Deewaar was released worldwide on 24 January 1975 to critical acclaim and praise for its story, script, music cast performances (especially Bachchan, Kapoor and Roy). The film was commercially successful and is considered a ground-breaking cinematic masterpiece, with India Times ranking Deewaar amongst the Top 25 Must See Bollywood Films. It is also one of three Hindi-language films to be included on the list of 1001 Movies You Must See Before You Die.

It is now considered a cult classic film and had a significant impact not only on Indian cinema but also on Indian society; its anti-establishment themes and Bachchan's anti-hero vigilante character resonated with audiences. Bachchan's character is often regarded as one of the most memorable onscreen character in Indian cinema, the movie cemented his image as the "Angry young man" of Hindi cinema. Forbes India included Bachchan's performance in the film on its list of "25 Greatest Acting Performances of Indian Cinema". The film also cemented the success of Salim–Javed, who went on to write more blockbuster films; their value skyrocketed and they were being paid as well as the leading actors of the time.

The film was later remade in Telugu as Magaadu (1976), in Tamil as Thee (1981), in Malayalam as Nathi Muthal Nathi Vare (1983), and in Cantonese as The Brothers (1979).

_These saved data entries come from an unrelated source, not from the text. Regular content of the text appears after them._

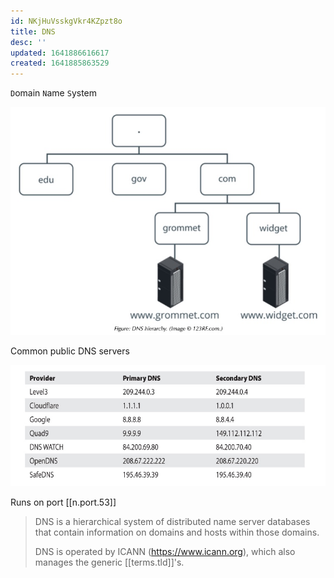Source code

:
 ```yaml
---
id: NKjHuVsskgVkr4KZpzt8o
title: DNS
desc: ''
updated: 1641886616617
created: 1641885863529
---
```


`D`omain `N`ame `S`ystem

![dns](/assets/images/2022-01-10-23-27-55.png)

Common public DNS servers

![alt](/assets/images/Pasted_image_20211222203708.png)

Runs on port [[n.port.53]]

> DNS is a hierarchical system of distributed name server databases that contain information on domains and hosts within those domains.
>
> DNS is operated by ICANN (<https://www.icann.org>), which also manages the generic [[terms.tld]]'s.


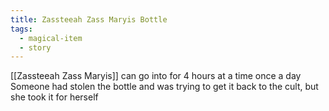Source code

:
 ```yaml
---
title: Zassteeah Zass Maryis Bottle
tags:
  - magical-item
  - story
---
```

[[Zassteeah Zass Maryis]] can go into for 4 hours at a time once a day
Someone had stolen the bottle and was trying to get it back to the cult, but she took it for herself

Deewaars influence also extends to world cinema, influencing films from Hong Kong and British cinema.

== Plot ==

Anand Verma resides in a modest home with his wife Sumitra and their two young sons Vijay Verma (Amitabh Bachchan) and Ravi Verma (Shashi Kapoor). He is a principled and well-respected trade union leader, who leads struggling labourers on a strike as they are depending on him to better their lives with concessions from their owner Badri Prasad. However, Prasad retaliates by kidnapping Anand's family and forcing him to sign a contract giving away the labourers' rights, in order to save his family's lives. When the striking labourers learn about Anand's actions, they all curse him and thrash him nearly to death, unaware that Anand was blackmailed to do so. The labourers even persecute Anand's family, and some of them drunkenly capture Vijay and tattoo his left arm with the Hindi words "मेरा बाप चोर है” (English: ("My father is a thief"). Unable to bear the humiliation, Anand escapes from the town and decides to spend his remaining life aimlessly traveling in trains, abandoning his family for whom he had abandoned his principles and ideals. In desperation, Sumitra brings Vijay and Ravi to Mumbai and resorts to low-wage manual labour to raise her sons alone. Their home is on the footpath under a huge bridge that is home to millions of homeless poor people of the city.

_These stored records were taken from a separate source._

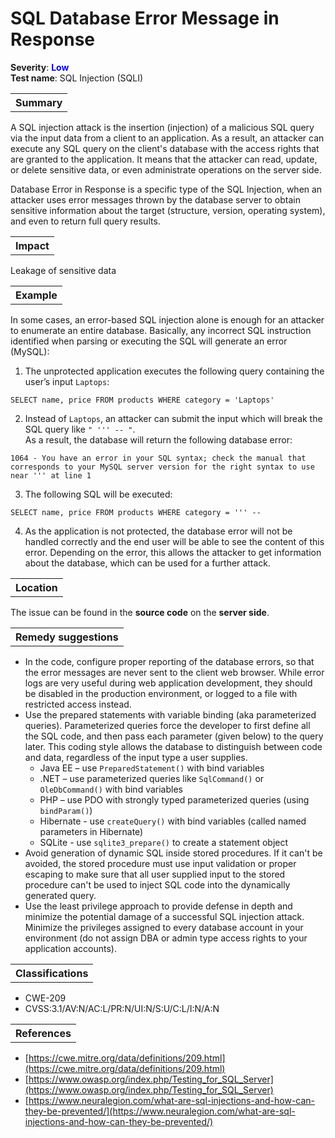 # SQL Database Error Message in Response

<b>Severity</b>: <b><font color="blue">Low</font></b><br>
<b>Test name</b>: SQL Injection (SQLI)

<table id="simple-table">
    <tr>
        <th><strong>Summary</strong></th>
    </tr>
</table>

A SQL injection attack is the insertion (injection) of a malicious SQL query via the input data from a client to an application. As a result, an attacker can execute any SQL query on the client's database with the access rights that are granted to the application. It means that the attacker can read, update, or delete sensitive data, or even administrate operations on the server side.

Database Error in Response is a specific type of the SQL Injection, when an attacker uses error messages thrown by the database server to obtain sensitive information about the target (structure, version, operating system),  and even to return full query results. 


<table id="simple-table">
    <tr>
        <th><strong>Impact</strong></th>
    </tr>
</table>

Leakage of sensitive data

<table id="simple-table">
    <tr>
        <th><strong>Example</strong></th>
    </tr>
</table>

In some cases, an error-based SQL injection alone is enough for an attacker to enumerate an entire database. Basically, any incorrect SQL instruction identified when parsing or executing the SQL will generate an error (MySQL):
1. The unprotected application executes the following query containing the user’s input `Laptops`:
```
SELECT name, price FROM products WHERE category = 'Laptops'
```
2. Instead of `Laptops`, an attacker can submit the input which will break the SQL query like `" ''' -- "`. <br>As a result, the database will return the following database error:
``` 
1064 - You have an error in your SQL syntax; check the manual that corresponds to your MySQL server version for the right syntax to use near ''' at line 1
```
3. The following SQL will be executed:
```
SELECT name, price FROM products WHERE category = ''' -- 
```
4. As the application is not protected, the database error will not be handled correctly and the end user will be able to see the content of this error. Depending on the error, this allows the attacker to get information about the database, which can be used for a further attack.


<table id="simple-table">
    <tr>
        <th><strong>Location</strong></th>
    </tr>
</table>

The issue can be found in the **source code** on the **server side**.


<table id="simple-table">
    <tr>
        <th><strong>Remedy suggestions</strong></th>
    </tr>
</table>

* In the code, configure proper reporting of the database errors, so that the error messages are never sent to the client web browser. While error logs are very useful during web application development, they should be disabled in the production environment, or logged to a file with restricted access instead. 
* Use the prepared statements with variable binding (aka parameterized queries). Parameterized queries force the developer to first define all the SQL code, and then pass each parameter (given below) to the query later. This coding style allows the database to distinguish between code and data, regardless of the input type a user supplies.
    * Java EE – use `PreparedStatement()` with bind variables
    * .NET – use parameterized queries like `SqlCommand()` or `OleDbCommand()` with bind variables
    * PHP – use PDO with strongly typed parameterized queries (using `bindParam()`)
    * Hibernate - use  `createQuery()` with bind variables (called named parameters in Hibernate)
    * SQLite - use `sqlite3_prepare()` to create a statement object
* Avoid generation of dynamic SQL inside stored procedures. If it can't be avoided, the stored procedure must use input validation or proper escaping to make sure that all user supplied input to the stored procedure can't be used to inject SQL code into the dynamically generated query.
* Use the least privilege approach to provide defense in depth and minimize the potential damage of a successful SQL injection attack. Minimize the privileges assigned to every database account in your environment (do not assign DBA or admin type access rights to your application accounts).

<table id="simple-table">
    <tr>
        <th><strong>Classifications</strong></th>
    </tr>
</table>

* CWE-209
* CVSS:3.1/AV:N/AC:L/PR:N/UI:N/S:U/C:L/I:N/A:N


<table id="simple-table">
    <tr>
        <th><strong>References</strong></th>
    </tr>
</table>

* [https://cwe.mitre.org/data/definitions/209.html](https://cwe.mitre.org/data/definitions/209.html)
* [https://www.owasp.org/index.php/Testing_for_SQL_Server](https://www.owasp.org/index.php/Testing_for_SQL_Server)
* [https://www.neuralegion.com/what-are-sql-injections-and-how-can-they-be-prevented/](https://www.neuralegion.com/what-are-sql-injections-and-how-can-they-be-prevented/)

As Vijay and Ravi grow up in the slums of Mumbai, Vijay has an acute awareness of his father's humiliation, for he has been victimized for his father's supposed misdeeds, and is reminded of his past by the ever-present tattoo on his arm. He also refuses to enter a temple, stating that he wishes to chart his own destiny and not beg for it from the deities. Vijay Verma starts out as a shoeshiner and later becomes a dockworker in his youth, sacrificing his own education in order to enable Ravi to study. On the other hand, Ravi is a perfect citizen and is unwavering in his commitment to law and righteousness. Although he is unable to obtain gainful employment, Ravi romances Veera, the daughter of DCP Narang, by whom he is sent for police training and soon earns the rank of Sub-Inspector. In the process of fighting for his rights, Vijay refuses to pay the weekly extortion to the henchmen of the shipyard owner Samant, who is also a crime boss. Vijay proceeds to thrash several of Samant's henchmen, causing his mother Sumitra to berate him. Vijay sarcastically asks her whether she expects him "also" to escape like a coward, implying that he criticises his father's actions, causing a perturbed Sumitra to slap Vijay and half-heartedly defend Anand. The news of Vijay’s beating of Samant’s men reaches Samant's rival, Mulk Raj Daavar, who hires Vijay to protect his smuggled gold bullion that has been thrice hijacked by Samant. Vijay sells the information to Samant to help him hijack the gold bullion, takes the money from Samant, then captures the gold bullion from his warehouse and hands it over to Daavar, who rewards Vijay with a huge sum of money, allowing him to purchase a palatial home for his family.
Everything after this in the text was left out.